[Beignet] [PATCH 2/3] GBE: add legalize pass to handle wide integers

Fri Oct 10 23:07:22 PDT 2014

I have fixed according to your comment. And will send out new version very soon.
But for the ConstantInt and UndefValue issue, I would like leave it as it is now.
I will improve it later. Just as we talked, it is better if we can process Instruction and ConstantExpr in a unified way.

> -----Original Message-----
> From: Zhigang Gong [mailto:zhigang.gong at linux.intel.com]
> Sent: Saturday, October 11, 2014 9:18 AM
> To: Song, Ruiling
> Cc: beignet at lists.freedesktop.org
> Subject: Re: [Beignet] [PATCH 2/3] GBE: add legalize pass to handle wide
> integers
> 
> Thanks for the patch. It solves a long standing issue. A few comments as
> below:
> 
> On Fri, Oct 10, 2014 at 03:01:26PM +0800, Ruiling Song wrote:
> > This legalize pass will break wider integers like i128/i256/... into shorter
> ones.
> > The problem is how to choose the shorter type? From my observation,
> > wide integer type always comes from shorter ones through 'zext' on
> > small type or 'bitcast' on vectors, so we simply choose the type where it
> comes from.
> > Then we can split wide integer operations into operations on shorter
> interger.
> >
> > Signed-off-by: Ruiling Song <ruiling.song at intel.com>
> > ---
> > +
> > +  void splitAPInt(APInt &data, SmallVectorImpl<APInt> &result, int
> totalBits, int subBits) {
> > +    APInt lo = data.getLoBits(totalBits/2).trunc(totalBits/2);
> > +    APInt hi = data.getHiBits(totalBits/2).trunc(totalBits/2);
> > +
> > +    if (totalBits/2 <= subBits) {
> > +      result.push_back(lo);
> > +      result.push_back(hi);
> > +      return;
> > +    }
> > +    splitAPInt(lo, result, totalBits/2, subBits);
> > +    splitAPInt(hi, result, totalBits/2, subBits);  }
> > +
> > +  void Legalize::splitLargeInteger(APInt data, Type *splitTy,
> SmallVector<APInt, 16> &split) {
> > +    unsigned opSz = data.getBitWidth();
> > +    unsigned subSz = splitTy->getPrimitiveSizeInBits();
> > +    splitAPInt(data, split, opSz, subSz);  }
> The above algorithm assumes the opSz is an power of 2 bits, right? maybe
> put an assert here to make sure this assumption is better.
> > +
> > +  void Legalize::legalizeICmp(IRBuilder<> &Builder, Instruction *p) {
> > +    ICmpInst *IC = dyn_cast<ICmpInst>(p);
> > +    ICmpInst::Predicate pred = IC->getPredicate();
> > +    // I could not figure out why llvm could generate some
> > +    // compare instruction on large integers. so here only support
> > + equality check
> Agree with your thought here.
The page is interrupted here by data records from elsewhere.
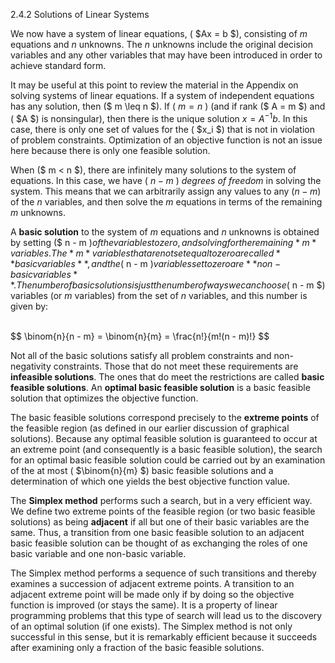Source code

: 2.4.2 Solutions of Linear Systems

We now have a system of linear equations, ( $Ax = b $), consisting of *m* equations and *n* unknowns. The *n* unknowns include the original decision variables and any other variables that may have been introduced in order to achieve standard form.

It may be useful at this point to review the material in the Appendix on solving systems of linear equations. If a system of independent equations has any solution, then ($ m \leq n $). If ( $m = n$ ) (and if rank ($ A = m $) and ( $A $) is nonsingular), then there is the unique solution $x = A^{-1}b$. In this case, there is only one set of values for the ( $x_i $) that is not in violation of problem constraints. Optimization of an objective function is not an issue here because there is only one feasible solution.

When ($ m < n $), there are infinitely many solutions to the system of equations. In this case, we have ( $n - m$ ) *degrees of freedom* in solving the system. This means that we can arbitrarily assign any values to any ($n - m$) of the *n* variables, and then solve the *m* equations in terms of the remaining *m* unknowns.

A **basic solution** to the system of *m* equations and *n* unknowns is obtained by setting ($ n - m $) of the variables to zero, and solving for the remaining *m* variables. The *m* variables that are not set equal to zero are called **basic variables**, and the ($ n - m $) variables set to zero are **non-basic variables**. The number of basic solutions is just the number of ways we can choose ($ n - m $) variables (or *m* variables) from the set of *n* variables, and this number is given by:

<br />
$$
\binom{n}{n - m} = \binom{n}{m} = \frac{n!}{m!(n - m)!}
$$
<br />

Not all of the basic solutions satisfy all problem constraints and non-negativity constraints. Those that do not meet these requirements are **infeasible solutions**. The ones that do meet the restrictions are called **basic feasible solutions**. An **optimal basic feasible solution** is a basic feasible solution that optimizes the objective function.

The basic feasible solutions correspond precisely to the **extreme points** of the feasible region (as defined in our earlier discussion of graphical solutions). Because any optimal feasible solution is guaranteed to occur at an extreme point (and consequently is a basic feasible solution), the search for an optimal basic feasible solution could be carried out by an examination of the at most ( $\binom{n}{m} $) basic feasible solutions and a determination of which one yields the best objective function value.

The **Simplex method** performs such a search, but in a very efficient way. We define two extreme points of the feasible region (or two basic feasible solutions) as being **adjacent** if all but one of their basic variables are the same. Thus, a transition from one basic feasible solution to an adjacent basic feasible solution can be thought of as exchanging the roles of one basic variable and one non-basic variable.

The Simplex method performs a sequence of such transitions and thereby examines a succession of adjacent extreme points. A transition to an adjacent extreme point will be made only if by doing so the objective function is improved (or stays the same). It is a property of linear programming problems that this type of search will lead us to the discovery of an optimal solution (if one exists). The Simplex method is not only successful in this sense, but it is remarkably efficient because it succeeds after examining only a fraction of the basic feasible solutions.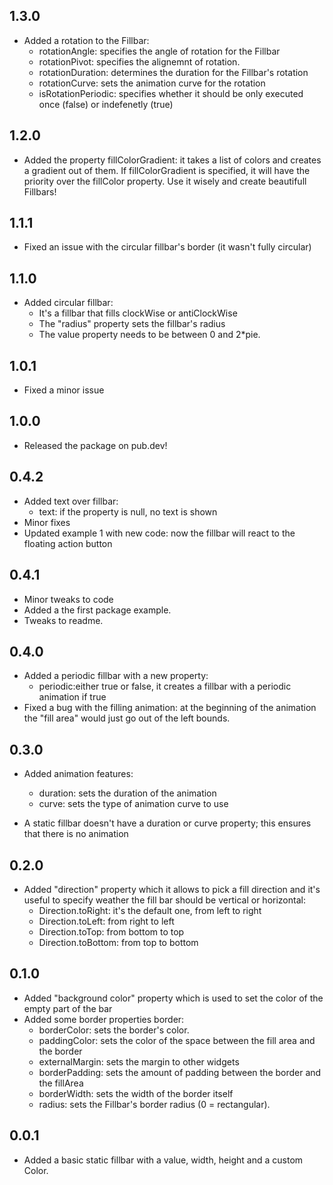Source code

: ## 1.3.0

- Added a rotation to the Fillbar:
  - rotationAngle: specifies the angle of rotation for the Fillbar
  - rotationPivot: specifies the alignemnt of rotation.
  - rotationDuration: determines the duration for the Fillbar's rotation
  - rotationCurve: sets the animation curve for the rotation
  - isRotationPeriodic: specifies whether it should be only executed once (false) or indefenetly (true)

## 1.2.0

- Added the property fillColorGradient: it takes a list of colors and creates a gradient out of them.
  If fillColorGradient is specified, it will have the priority over the fillColor property.
  Use it wisely and create beautifull Fillbars!

## 1.1.1

- Fixed an issue with the circular fillbar's border (it wasn't fully circular)

## 1.1.0

- Added circular fillbar:
  - It's a fillbar that fills clockWise or antiClockWise
  - The "radius" property sets the fillbar's radius
  - The value property needs to be between 0 and 2*pie.

## 1.0.1

- Fixed a minor issue

## 1.0.0

- Released the package on pub.dev!

## 0.4.2

- Added text over fillbar:
  - text: if the property is null, no text is shown
- Minor fixes
- Updated example 1 with new code: now the fillbar will react to the floating action button

## 0.4.1

- Minor tweaks to code
- Added a the first package example.
- Tweaks to readme.

## 0.4.0

- Added a periodic fillbar with a new property:
  - periodic:either true or false, it creates a fillbar with a periodic animation if true
- Fixed a bug with the filling animation: at the beginning of the animation the "fill area" would just go 
  out of the left bounds.

## 0.3.0 

- Added animation features:
  - duration: sets the duration of the animation
  - curve: sets the type of animation curve to use

- A static fillbar doesn't have a duration or curve property; this ensures that there is no animation

## 0.2.0

- Added "direction" property which it allows to pick a fill direction and it's useful to specify weather the fill bar should be vertical or horizontal: 
  - Direction.toRight: it's the default one, from left to right
  - Direction.toLeft: from right to left
  - Direction.toTop: from bottom to top
  - Direction.toBottom: from top to bottom

## 0.1.0

- Added "background color" property which is used to set the color of the empty part of the bar
- Added some border properties border:
  - borderColor: sets the border's color.
  - paddingColor: sets the color of the space between the fill area and the border
  - externalMargin: sets the margin to other widgets
  - borderPadding: sets the amount of padding between the border and the fillArea
  - borderWidth: sets the width of the border itself
  - radius: sets the Fillbar's border radius (0 = rectangular).

## 0.0.1

- Added a basic static fillbar with a value, width, height and a custom Color.
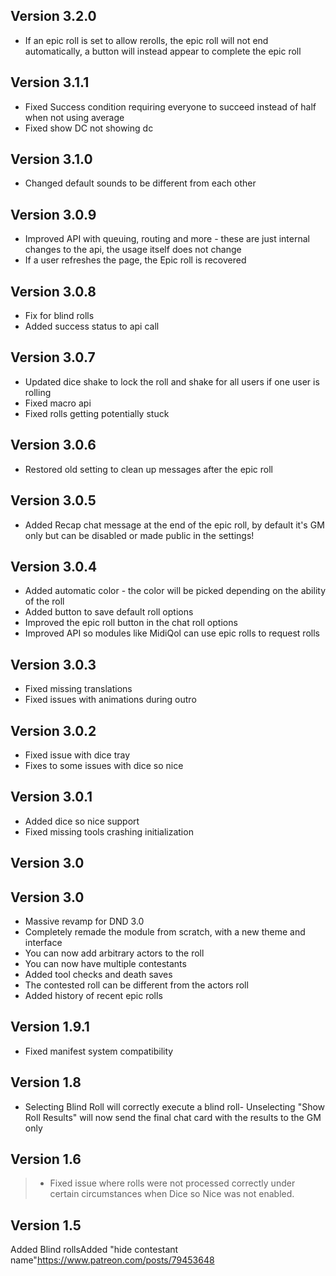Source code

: ## Version 3.2.0
- If an epic roll is set to allow rerolls, the epic roll will not end automatically, a button will instead appear to complete the epic roll

## Version 3.1.1
- Fixed Success condition requiring everyone to succeed instead of half when not using average
- Fixed show DC not showing dc

## Version 3.1.0
- Changed default sounds to be different from each other

## Version 3.0.9
- Improved API with queuing, routing and more - these are just internal changes to the api, the usage itself does not change
- If a user refreshes the page, the Epic roll is recovered

## Version 3.0.8
- Fix for blind rolls
- Added success status to api call

## Version 3.0.7
- Updated dice shake to lock the roll and shake for all users if one user is rolling
- Fixed macro api
- Fixed rolls getting potentially stuck

## Version 3.0.6
- Restored old setting to clean up messages after the epic roll

## Version 3.0.5
- Added Recap chat message at the end of the epic roll, by default it's GM only but can be disabled or made public in the settings!

## Version 3.0.4
- Added automatic color - the color will be picked depending on the ability of the roll
- Added button to save default roll options
- Improved the epic roll button in the chat roll options
- Improved API so modules like MidiQol can use epic rolls to request rolls

## Version 3.0.3
- Fixed missing translations
- Fixed issues with animations during outro

## Version 3.0.2
- Fixed issue with dice tray
- Fixes to some issues with dice so nice

## Version 3.0.1
- Added dice so nice support
- Fixed missing tools crashing initialization

## Version 3.0


## Version 3.0
- Massive revamp for DND 3.0
- Completely remade the module from scratch, with a new theme and interface
- You can now add arbitrary actors to the roll
- You can now have multiple contestants
- Added tool checks and death saves
- The contested roll can be different from the actors roll
- Added history of recent epic rolls

## Version 1.9.1
- Fixed manifest system compatibility

## Version 1.8
- Selecting Blind Roll will correctly execute a blind roll- Unselecting "Show Roll Results" will now send the final chat card with the results to the GM only

## Version 1.6
> - Fixed issue where rolls were not processed correctly under certain circumstances when Dice so Nice was not enabled.

## Version 1.5
Added Blind rollsAdded "hide contestant name"https://www.patreon.com/posts/79453648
An assert here is good enough.
> 
> > +    GBE_ASSERT(IC->isEquality());
> > +    Value *op0 = p->getOperand(0);
> > +    Value *op1 = p->getOperand(1);
> > +
> > +    if (isa<ConstantInt>(op0)) {
> > +      op0 = p->getOperand(1);
> > +      op1 = p->getOperand(0);
> > +    }
> Is it possible that both operands are constant? If it is the case, we just need
> to ignore it here.
> 
> > +  void Legalize::legalizeAnd(IRBuilder<> &Builder, Instruction *p) {
> > +    Value *op0 = p->getOperand(0);
> > +    Value *op1 = p->getOperand(1);
> > +
> > +    if ((isa<UndefValue>(op0) || isa<UndefValue>(op1))) {
> > +      // I meet some special case as below:
> > +      //   %82 = zext i32 %81 to i512
> > +      //   %mask148 = and i512 undef, -4294967296
> > +      //   %ins149 = or i512 %mask148, %82
> > +      // I don't how to split this kind of i512 instruction in a good
> > + way,
>                    miss a know here?
> And yes, I also found some similar cases, and some of the root causes are a
> buggy kernel which use uninitialized value. But we still need to compile those
> buggy kernel. My question here is we may need to add this logic to most of
> the other operands handlers? This special case may not be And only case.
> 
> > +
> > +  bool Legalize::legalizeFunction(Function &F) {
> > +    bool changed = false;
> > +    for (Function::iterator bb = F.begin(), bbE = F.end(); bb != bbE; ++bb) {
> > +      IRBuilder<> Builder(bb);
> > +      for (BasicBlock::iterator it = bb->begin(), itE = bb->end(); it != itE;
> ++it) {
> > +        Instruction *insn = it;
> > +        Type *ty = insn->getType();
> > +        if(ty->isIntegerTy() && ty->getIntegerBitWidth() > 64) {
> > +          // result is large integer, push back itself and its users
> > +          changed = true;
> > +
> > +          processed.insert(insn);
> > +
> > +          for(Value::use_iterator iter = insn->use_begin(); iter !=
> insn->use_end(); ++iter) {
> > +            // After LLVM 3.5, use_iterator points to 'Use' instead of
> 'User', which is more straightforward.
> > +          #if (LLVM_VERSION_MAJOR == 3) &&
> (LLVM_VERSION_MINOR < 5)
> > +            User *theUser = *iter;
> > +          #else
> > +            User *theUser = iter->getUser();
> > +          #endif
> > +            processed.insert(theUser);
> > +          }
> > +        }
> > +
> > +        if(processed.empty() || processed.find(insn) == processed.end())
> > +          continue;
> > +
> The above code has an implict assumption that all the wide values should be
> generated before all the uses. Right?
> This assumption may not be correct. Please check the following example:
> 
>     ... (there is no definition of %7)
>       br L2
> 
>     L1:
>       %10 = add i128 %7, %6
>       ...
>       ret
> 
>     L2:
>       %8 = load <4 x i32> addrspace(1)* %3, align 4, !tbaa !1
>       %7 = bitcast <4 x i32> %8 to i128
>       ...
>       br L1
> 
> Thanks,
> Zhigang Gong.